MATERIAL PROVIDED Start Marker

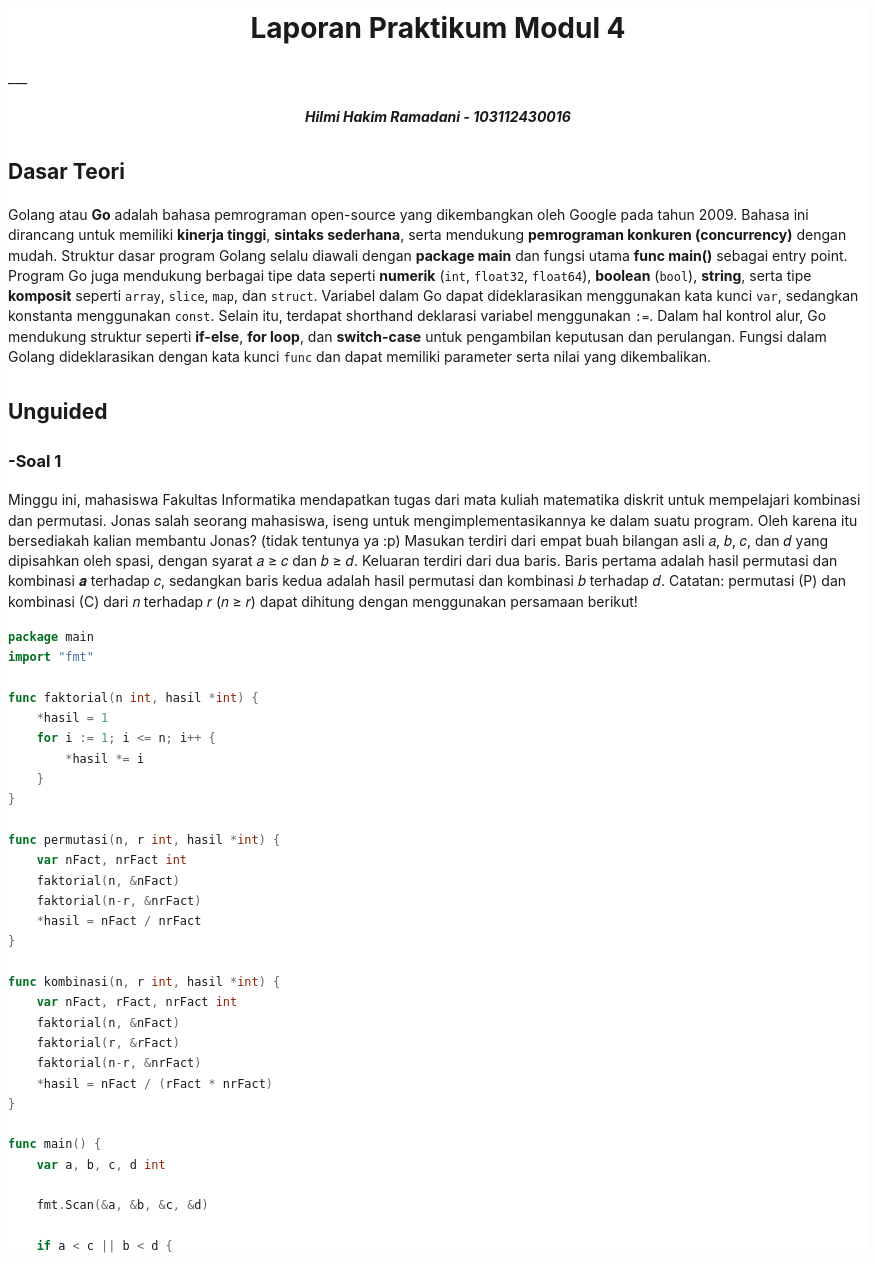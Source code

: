 <h1 align="center">Laporan Praktikum Modul 4</h1>
___
<h5 align="center">Hilmi Hakim Ramadani - 103112430016</h5>

## Dasar Teori

Golang atau **Go** adalah bahasa pemrograman open-source yang dikembangkan oleh Google pada tahun 2009. Bahasa ini dirancang untuk memiliki **kinerja tinggi**, **sintaks sederhana**, serta mendukung **pemrograman konkuren (concurrency)** dengan mudah. Struktur dasar program Golang selalu diawali dengan **package main** dan fungsi utama **func main()** sebagai entry point. Program Go juga mendukung berbagai tipe data seperti **numerik** (`int`, `float32`, `float64`), **boolean** (`bool`), **string**, serta tipe **komposit** seperti `array`, `slice`, `map`, dan `struct`. Variabel dalam Go dapat dideklarasikan menggunakan kata kunci `var`, sedangkan konstanta menggunakan `const`. Selain itu, terdapat shorthand deklarasi variabel menggunakan `:=`. Dalam hal kontrol alur, Go mendukung struktur seperti **if-else**, **for loop**, dan **switch-case** untuk pengambilan keputusan dan perulangan. Fungsi dalam Golang dideklarasikan dengan kata kunci `func` dan dapat memiliki parameter serta nilai yang dikembalikan.


## Unguided

### -Soal 1
Minggu ini, mahasiswa Fakultas Informatika mendapatkan tugas dari mata kuliah matematika diskrit untuk mempelajari kombinasi dan permutasi. Jonas salah seorang mahasiswa, iseng untuk mengimplementasikannya ke dalam suatu program. Oleh karena itu bersediakah kalian membantu Jonas? (tidak tentunya ya :p) Masukan terdiri dari empat buah bilangan asli 𝑎, 𝑏, 𝑐, dan 𝑑 yang dipisahkan oleh spasi, dengan syarat 𝑎 ≥ 𝑐 dan 𝑏 ≥ 𝑑. Keluaran terdiri dari dua baris. Baris pertama adalah hasil permutasi dan kombinasi 𝒂 terhadap 𝑐, sedangkan baris kedua adalah hasil permutasi dan kombinasi 𝑏 terhadap 𝑑. Catatan: permutasi (P) dan kombinasi (C) dari 𝑛 terhadap 𝑟 (𝑛 ≥ 𝑟) dapat dihitung dengan menggunakan persamaan berikut!

```go
package main
import "fmt"

func faktorial(n int, hasil *int) {
    *hasil = 1
    for i := 1; i <= n; i++ {
        *hasil *= i
    }
}

func permutasi(n, r int, hasil *int) {
    var nFact, nrFact int
    faktorial(n, &nFact)
    faktorial(n-r, &nrFact)
    *hasil = nFact / nrFact
}

func kombinasi(n, r int, hasil *int) {
    var nFact, rFact, nrFact int
    faktorial(n, &nFact)
    faktorial(r, &rFact)
    faktorial(n-r, &nrFact)
    *hasil = nFact / (rFact * nrFact)
}
  
func main() {
    var a, b, c, d int
  
    fmt.Scan(&a, &b, &c, &d)
  
    if a < c || b < d {
```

MATERIAL PROVIDED End Marker

◆ YOUR INSTRUCTIONS ◆
Examine the records above and state the number of lines that include "nFact", with no further text.

◆ ANSWER TO THE PROBLEM ◆
6